## Information supplied:
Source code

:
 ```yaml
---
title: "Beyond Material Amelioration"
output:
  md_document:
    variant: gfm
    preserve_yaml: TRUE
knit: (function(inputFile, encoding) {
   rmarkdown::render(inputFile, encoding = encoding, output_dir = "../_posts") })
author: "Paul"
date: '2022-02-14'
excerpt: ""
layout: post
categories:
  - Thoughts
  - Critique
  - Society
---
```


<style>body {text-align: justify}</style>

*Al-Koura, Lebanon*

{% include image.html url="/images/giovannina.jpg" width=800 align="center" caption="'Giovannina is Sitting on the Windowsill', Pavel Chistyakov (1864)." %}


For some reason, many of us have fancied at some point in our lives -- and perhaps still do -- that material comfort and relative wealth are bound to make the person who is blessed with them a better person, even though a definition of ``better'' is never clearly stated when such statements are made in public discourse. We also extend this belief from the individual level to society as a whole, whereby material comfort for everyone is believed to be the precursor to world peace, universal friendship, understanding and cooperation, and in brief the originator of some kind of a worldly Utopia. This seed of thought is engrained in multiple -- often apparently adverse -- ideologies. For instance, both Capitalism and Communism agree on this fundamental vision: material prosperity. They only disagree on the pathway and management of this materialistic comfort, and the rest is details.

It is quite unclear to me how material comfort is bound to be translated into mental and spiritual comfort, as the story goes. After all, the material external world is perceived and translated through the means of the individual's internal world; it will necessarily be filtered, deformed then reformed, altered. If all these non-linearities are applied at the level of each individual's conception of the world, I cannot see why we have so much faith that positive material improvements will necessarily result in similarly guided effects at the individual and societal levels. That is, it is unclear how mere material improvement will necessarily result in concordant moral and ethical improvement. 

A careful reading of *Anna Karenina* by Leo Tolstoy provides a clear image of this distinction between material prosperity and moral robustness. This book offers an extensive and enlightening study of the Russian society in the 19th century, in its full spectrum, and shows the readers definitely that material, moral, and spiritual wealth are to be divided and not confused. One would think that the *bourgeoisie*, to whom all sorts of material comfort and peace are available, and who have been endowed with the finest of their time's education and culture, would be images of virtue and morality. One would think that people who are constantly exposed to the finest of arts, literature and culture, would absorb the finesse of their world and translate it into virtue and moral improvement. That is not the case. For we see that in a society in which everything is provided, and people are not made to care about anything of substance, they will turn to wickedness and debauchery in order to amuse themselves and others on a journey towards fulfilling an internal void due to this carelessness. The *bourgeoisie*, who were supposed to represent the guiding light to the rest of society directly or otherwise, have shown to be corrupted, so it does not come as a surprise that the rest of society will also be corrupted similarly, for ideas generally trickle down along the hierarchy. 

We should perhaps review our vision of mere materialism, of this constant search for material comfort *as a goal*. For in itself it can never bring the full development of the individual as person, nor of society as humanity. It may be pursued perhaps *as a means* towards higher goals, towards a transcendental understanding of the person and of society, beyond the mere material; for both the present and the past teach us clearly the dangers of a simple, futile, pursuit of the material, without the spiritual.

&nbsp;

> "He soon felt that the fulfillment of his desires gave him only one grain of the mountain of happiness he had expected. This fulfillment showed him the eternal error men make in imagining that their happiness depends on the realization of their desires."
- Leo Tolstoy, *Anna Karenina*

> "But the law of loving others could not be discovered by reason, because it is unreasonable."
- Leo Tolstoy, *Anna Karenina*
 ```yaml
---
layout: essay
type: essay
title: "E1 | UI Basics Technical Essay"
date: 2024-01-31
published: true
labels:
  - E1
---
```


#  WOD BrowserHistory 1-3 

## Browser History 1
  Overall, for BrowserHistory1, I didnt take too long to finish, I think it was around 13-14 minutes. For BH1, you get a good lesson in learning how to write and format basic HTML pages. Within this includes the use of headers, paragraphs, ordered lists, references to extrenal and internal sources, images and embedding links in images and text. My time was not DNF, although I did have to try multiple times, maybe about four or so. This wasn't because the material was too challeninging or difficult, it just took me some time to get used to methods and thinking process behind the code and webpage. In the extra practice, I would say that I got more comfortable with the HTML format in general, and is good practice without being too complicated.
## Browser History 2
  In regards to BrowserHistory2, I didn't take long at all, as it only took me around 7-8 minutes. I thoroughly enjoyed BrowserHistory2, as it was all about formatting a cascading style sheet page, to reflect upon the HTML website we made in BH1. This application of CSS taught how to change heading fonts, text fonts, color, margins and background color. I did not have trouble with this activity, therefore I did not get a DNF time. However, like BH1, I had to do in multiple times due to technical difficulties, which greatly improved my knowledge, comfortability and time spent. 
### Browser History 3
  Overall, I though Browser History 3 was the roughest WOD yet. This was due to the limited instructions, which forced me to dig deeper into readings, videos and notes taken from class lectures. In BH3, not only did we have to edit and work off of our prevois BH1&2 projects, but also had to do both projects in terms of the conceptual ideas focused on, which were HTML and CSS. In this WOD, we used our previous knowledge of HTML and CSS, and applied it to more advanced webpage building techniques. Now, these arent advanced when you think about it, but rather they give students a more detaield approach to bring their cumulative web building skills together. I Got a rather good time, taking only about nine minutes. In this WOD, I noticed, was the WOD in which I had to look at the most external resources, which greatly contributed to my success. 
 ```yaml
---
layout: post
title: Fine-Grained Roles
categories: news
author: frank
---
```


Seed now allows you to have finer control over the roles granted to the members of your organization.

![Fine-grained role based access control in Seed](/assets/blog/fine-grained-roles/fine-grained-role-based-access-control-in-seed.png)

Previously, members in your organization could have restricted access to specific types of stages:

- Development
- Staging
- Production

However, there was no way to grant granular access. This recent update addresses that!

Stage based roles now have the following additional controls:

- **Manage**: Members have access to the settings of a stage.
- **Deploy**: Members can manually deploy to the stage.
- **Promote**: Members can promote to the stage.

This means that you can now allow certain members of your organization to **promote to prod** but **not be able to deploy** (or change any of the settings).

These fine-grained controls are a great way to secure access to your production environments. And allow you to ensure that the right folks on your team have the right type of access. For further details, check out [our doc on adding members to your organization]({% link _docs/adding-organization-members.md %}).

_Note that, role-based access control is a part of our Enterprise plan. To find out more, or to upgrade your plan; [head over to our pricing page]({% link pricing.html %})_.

## Exercise details:
Looking at the records above, return exactly the lines from the line with "- Development" to the line with "- **Manage**: Members", both ends included.

## Solution to this task:
- Development
- Staging
- Production

However, there was no way to grant granular access. This recent update addresses that!

Stage based roles now have the following additional controls:

- **Manage**: Members have access to the settings of a stage.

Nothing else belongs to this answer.